Brexit negotiations are at an interesting stage. They have become like a vast multi-national mirror when anyone can look at them and see reflected back, exactly what they want to.
Anti-Brexit will see the lack of progress merely a reflection of the stupidity and impossibility of the task, Pro-Brexit will see plucky Brits taking the beating for being in the vanguard of an inevitable departure from a dying supra national monster. 
By demanding more flexibility from the EU, David Davies is in the process of constructing an ever more intricate mirror that will distort the reflection we see even more. This may well be a sensible way forward, allowing all parties to see whatever they wish for in the Brexit mirror. After all, everyone has to see something positive in the mirror at the end of the negotiation. On the other hand, rather than get successfully to the end of the negotiation, we may just end up at the end of the pier gazing into those flexible mirrors that make sense at all with nowhere to go, but back to the prom.

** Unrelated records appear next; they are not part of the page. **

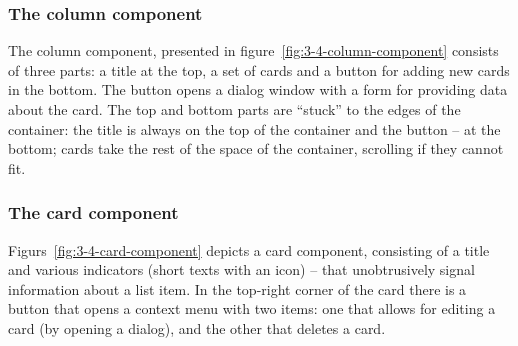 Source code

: \subsubsection{The column component}
The column component, presented in figure~\ref{fig:3-4-column-component} consists of three parts: a title at the top, a set of cards and a button for adding new cards in the bottom.
The button opens a dialog window with a form for providing data about the card.
The top and bottom parts are \enquote{stuck} to the edges of the container: the title is always on the top of the container and the button -- at the bottom;
cards take the rest of the space of the container, scrolling if they cannot fit.

\subsubsection{The card component}
Figurs~\ref{fig:3-4-card-component} depicts a card component, consisting of a title and various indicators (short texts with an icon) -- that unobtrusively signal information about a list item.
In the top-right corner of the card there is a button that opens a context menu with two items: one that allows for editing a card (by opening a dialog), and the other that deletes a card.

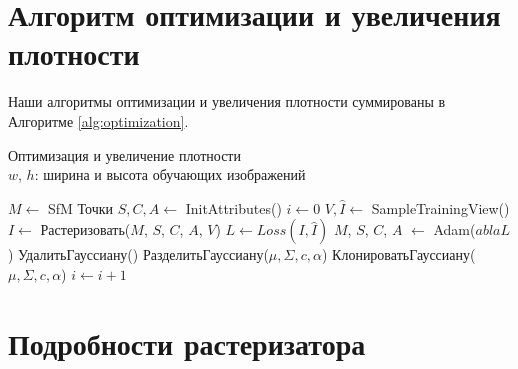 \begin{appendix}
    \section{Алгоритм оптимизации и увеличения плотности}
    Наши алгоритмы оптимизации и увеличения плотности суммированы в Алгоритме \ref{alg:optimization}.
    \begin{algorithm}[!h]
        \caption{Оптимизация и увеличение плотности\\
        $w$, $h$: ширина и высота обучающих изображений}
        \label{alg:optimization}
        \begin{algorithmic}
            \State $M \gets$ SfM Точки	
            \State $S, C, A \gets$ InitAttributes() 
            \State $i \gets 0$	
            \State $V, \hat{I} \gets$ SampleTrainingView()	
            \State $I \gets$ Растеризовать($M$, $S$, $C$, $A$, $V$)	
            \State $L \gets Loss(I, \hat{I}) $ 
            \State $M$, $S$, $C$, $A$ $\gets$ Adam($
abla L$) 
            	
            \State УдалитьГауссиану()	
            \EndIf
             
            	
            \State РазделитьГауссиану($\mu, \Sigma, c, \alpha$)
            \Else								{}
            \State КлонироватьГауссиану($\mu, \Sigma, c, \alpha$)
            \EndIf	
            \EndIf
            \EndFor		
            \EndIf
            \State $i \gets i+1$
            \EndWhile
        \end{algorithmic}
    \end{algorithm}
    \section{Подробности растеризатора}
    \label{app:raster}

\end{appendix}

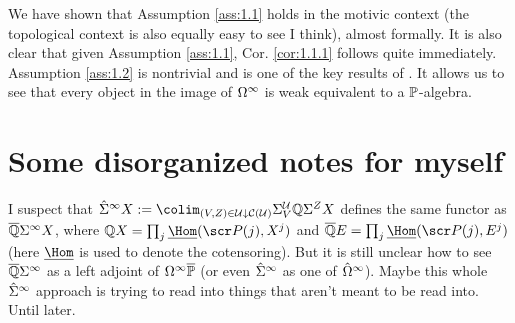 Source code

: \documentclass{amsart}
\theoremstyle{definition}
\begin{document}
We have shown that Assumption \ref{ass:1.1} holds in the motivic context (the topological context is also equally easy to see I think), almost formally. It is also clear that given Assumption \ref{ass:1.1}, Cor. \ref{cor:1.1.1} follows quite immediately. Assumption \ref{ass:1.2} is nontrivial and is one of the key results of \cite{Barratt1974oper, Barratt1974oper2}. It allows us to see that every object in the image of $\OM^{\infty}$ is weak equivalent to a $\bP$-algebra. 

\section{Some disorganized notes for myself}
I suspect that $\hat{\SI}^{\infty}X := \colim_{(V,Z) \in \oU \downarrow \oC(\oU)} \SI^{\oU}_{V} \bQ \SI^Z X$ defines the same functor as $\ol{\bQ}\SI^{\infty} X$, where $\bQ X = \prod_j \ul{\Hom} (\sP(j),X^j)$ and $\ol{\bQ} E = \prod_j \ul{\Hom}(\sP(j),E^j)$ (here $\ul{\Hom}$ is used to denote the cotensoring). But it is still unclear how to see $\ol{\bQ}\SI^{\infty}$ as a left adjoint of $\OM^{\infty} \ol{\bP}$ (or even $\hat{\SI}^{\infty}$ as one of $\hat{\OM}^{\infty}$). Maybe this whole $\hat{\SI}^{\infty}$ approach is trying to read into things that aren't meant to be read into. Until later.
\printbibliography
\end{document}
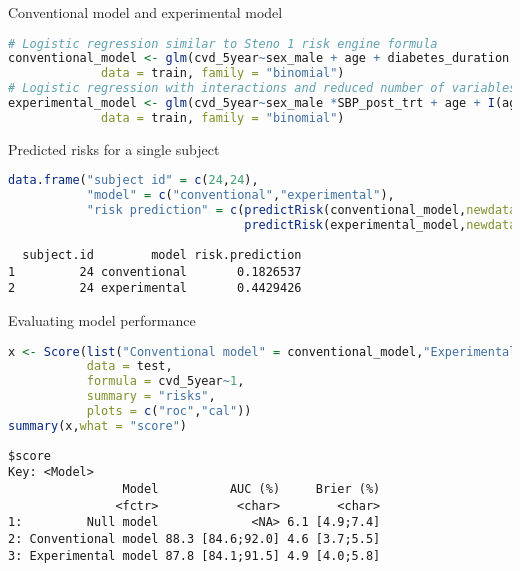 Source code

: \documentclass{beamer}\usepackage{listings}
\begin{document}
\begin{frame}[label={sec:orgf094b28},fragile]{Conventional model and experimental model}
 \begin{lstlisting}[language=r,numbers=none,otherkeywords={}, deletekeywords={model}]
# Logistic regression similar to Steno 1 risk engine formula
conventional_model <- glm(cvd_5year~sex_male + age + diabetes_duration + smoking + motion + HBA1C_post_trt + urine_albumin_post_trt + LDL_post_trt + SBP_post_trt + eGFR_post_trt,
             data = train, family = "binomial")
# Logistic regression with interactions and reduced number of variables
experimental_model <- glm(cvd_5year~sex_male *SBP_post_trt + age + I(age>40) * eGFR_post_trt + diabetes_duration + smoking + motion,
             data = train, family = "binomial")
\end{lstlisting}
\end{frame}
\begin{frame}[label={sec:orgb4471d5},fragile]{Predicted risks for a single subject}
 \begin{lstlisting}[language=r,numbers=none,otherkeywords={}, deletekeywords={model,c}]
data.frame("subject id" = c(24,24),
           "model" = c("conventional","experimental"),
           "risk prediction" = c(predictRisk(conventional_model,newdata = test[24,]),
                                 predictRisk(experimental_model,newdata = test[24,])))
\end{lstlisting}

\label{}
\begin{verbatim}
  subject.id        model risk.prediction
1         24 conventional       0.1826537
2         24 experimental       0.4429426
\end{verbatim}
\end{frame}
\begin{frame}[label={sec:org17552be},fragile]{Evaluating model performance}
 \begin{lstlisting}[language=r,numbers=none,otherkeywords={}, deletekeywords={model,c}]
x <- Score(list("Conventional model" = conventional_model,"Experimental model" = experimental_model),
           data = test,
           formula = cvd_5year~1,
           summary = "risks",
           plots = c("roc","cal"))
summary(x,what = "score")
\end{lstlisting}

\label{}
\begin{verbatim}
$score
Key: <Model>
                Model          AUC (%)     Brier (%)
               <fctr>           <char>        <char>
1:         Null model             <NA> 6.1 [4.9;7.4]
2: Conventional model 88.3 [84.6;92.0] 4.6 [3.7;5.5]
3: Experimental model 87.8 [84.1;91.5] 4.9 [4.0;5.8]
\end{verbatim}
\end{frame}
\end{document}
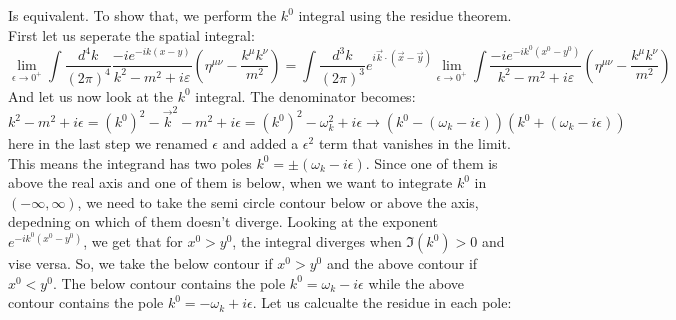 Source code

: \documentclass{article}
\begin{document}
Is equivalent. To show that, we perform the $k^0$ integral using the residue theorem. First let us seperate the spatial integral:
\begin{equation}
    \lim_{\epsilon\rightarrow0^{+}} \int \frac{d^4k}{(2\pi)^4}\frac{-ie^{-ik(x-y)}}{k^2 - m^2 + i\varepsilon}\left(\eta^{\mu\nu} - \frac{k^\mu k^\nu}{m^2}\right) = 
    \int \frac{d^3k}{(2\pi)^3} e^{i\vec{k}\cdot(\vec{x} - \vec{y})} \lim_{\epsilon\rightarrow0^{+}} \int \frac{-ie^{-ik^0(x^0-y^0)}}{k^2 - m^2 + i\varepsilon}\left(\eta^{\mu\nu} - \frac{k^\mu k^\nu}{m^2}\right)
\end{equation}
And let us now look at the $k^0$ integral. The denominator becomes:
\begin{equation}
    k^2 - m^2 + i\epsilon = \left(k^0\right)^2 - \vec{k}^2 - m^2 + i\epsilon = \left(k^0\right)^2 - \omega_k^2 + i\epsilon \rightarrow \left(k^0 - (\omega_k - i\epsilon)\right)\left(k^0 + (\omega_k - i\epsilon)\right)
\end{equation}
here in the last step we renamed $\epsilon$ and added a $\epsilon^2$ term that vanishes in the limit. This means the integrand has two poles $k^0 = \pm \left(\omega_k - i\epsilon\right)$. Since one of them is above the real axis and one of them is below, when we want to integrate $k^0$ in $(-\infty, \infty)$, we need to take the semi circle contour below or above the axis, depedning on which of them doesn't diverge. Looking at the exponent $e^{-ik^0(x^0 - y^0)}$, we get that for $x^0 > y^0$, the integral diverges when $\Im(k^0) > 0$ and vise versa. So, we take the below contour if $x^0 > y^0$ and the above contour if $x^0 < y^0$. The below contour contains the pole $k^0 = \omega_k - i\epsilon$ while the above contour contains the pole $k^0 = - \omega_k + i\epsilon$. Let us calcualte the residue in each pole:
\end{document}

There is of course an obvious technical drawback with the common mirror. The image you see is virtual and as such, is not a true image or representation. This leads to the common observation of ‘I look great in the mirror but rubbish in photographs’.  The truth is that you have become used to seeing the image reflected in the mirror and less used to the photograph. Perhaps with the advent of the selfie, we will begin to see less of this debilitating social problem!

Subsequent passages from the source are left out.